Republicans in Kansas broke ranks with the state’s conservative governor Wednesday night, voting to raise rates and put an end to a series of tax cuts.
The GOP revolt against tax cuts is a defeat not only for Gov. Sam Brownback, who overhauled the state’s tax system beginning in 2012, bringing down rates and causing repeated, severe budgetary shortfalls. Wednesday’s vote was also a rebuke to Republicans in Washington, including President Trump, who have advocated similar cuts in taxes at the national level.
Kansas’s legislature is overwhelmingly Republican, but moderate GOP lawmakers joined with Democrats, overriding Brownback’s veto of a bill they’d already passed once that would raise taxes again by $1.2 billion over two years. Eighteen of the state’s 31 GOP senators and 49 of the 85 Republican members of the House voted against the governor.
The legislation undoes the essential components of Brownback’s reforms, which he famously described as part of a “real-live experiment” in conservative governance.
Brownback had reduced the number of brackets for the state’s marginal rates on income from three to two. The legislature will restore the third bracket, increasing taxes on the state’s wealthiest residents from 4.6 percent to 5.2 percent this year and 5.7 percent next year.
Marginal rates on less affluent Kansan households will increase as well, from 4.6 percent to 5.25 percent by next year for married taxpayers making between $30,000 and $60,000 a year and from 2.7 percent to 3.1 percent for those earning less than that.
The legislation also scraps a plan to bring those rates down even further in future years, one of Brownback’s promises to conservative supporters.
Finally, the legislature eliminated a cut Brownback had put in place to help small businesses. Analysts said that the provision had become a loophole, as many Kansans were able to avoid paying taxes entirely by pretending to be small businesses.
Initially, the state forecast that about 200,000 small businesses would take advantage of the break. As it turned out, about 330,000 entities would use Kansas’s new rule.
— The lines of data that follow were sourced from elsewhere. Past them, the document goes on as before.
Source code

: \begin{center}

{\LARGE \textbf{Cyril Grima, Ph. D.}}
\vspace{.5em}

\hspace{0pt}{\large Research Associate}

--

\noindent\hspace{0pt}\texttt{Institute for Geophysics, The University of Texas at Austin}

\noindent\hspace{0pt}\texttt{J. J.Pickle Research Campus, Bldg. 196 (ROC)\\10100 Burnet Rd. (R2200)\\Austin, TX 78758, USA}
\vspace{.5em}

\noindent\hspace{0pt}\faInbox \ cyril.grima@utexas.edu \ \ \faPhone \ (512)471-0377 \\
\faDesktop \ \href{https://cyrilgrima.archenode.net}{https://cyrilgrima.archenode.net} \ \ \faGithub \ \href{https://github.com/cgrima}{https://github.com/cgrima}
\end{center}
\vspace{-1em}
That discrepancy suggests that tens of thousands of workers claimed that their incomes were from businesses they owned rather than from salaries.
“What we were able to do in the last 24 hours can allow us to start down that road, to begin repairing all the damage done after living with Gov. Brownback’s failed tax experiment for five years,” said Annie McKay, who is the president of Kansas Action for Children, an advocacy group in Topeka.
Proponents argued that reducing taxes would stimulate the state’s economy. “We have worked hard in Kansas to move our tax policy to a pro-growth orientation,” Brownback said in a statement on vetoing the legislation. “This bill undoes much of that progress. It will substantially damage job creation and leave our citizens poorer in the future.”
Since 2012, however, the pace of economic expansion in Kansas has consistently lagged behind that of the rest of the country.
Last year, Kansas’s gross domestic product increased just 0.2 percent, federal data show, compared to 1.6 percent nationally. That was an improvement for Kansas, though: At the end of 2015, the state was in what many economists would describe as a recession, with the economy contracting two quarters in a row.
The principles that Trump endorsed during the campaign and that he has stated again since becoming president are broadly similar to those enacted in Kansas. As Brownback did, Trump proposed reducing rates, reducing the number of brackets and allowing small businesses to pay a reduced rate.
That is no coincidence, since Brownback is well connected to the Republican policymaking establishment in Washington. Trump and Brownback have shared economic advisers, and when Brownback was a U.S. senator, Rep. Paul D. Ryan (R-Wis.), now the speaker of the House, served as his legislative director.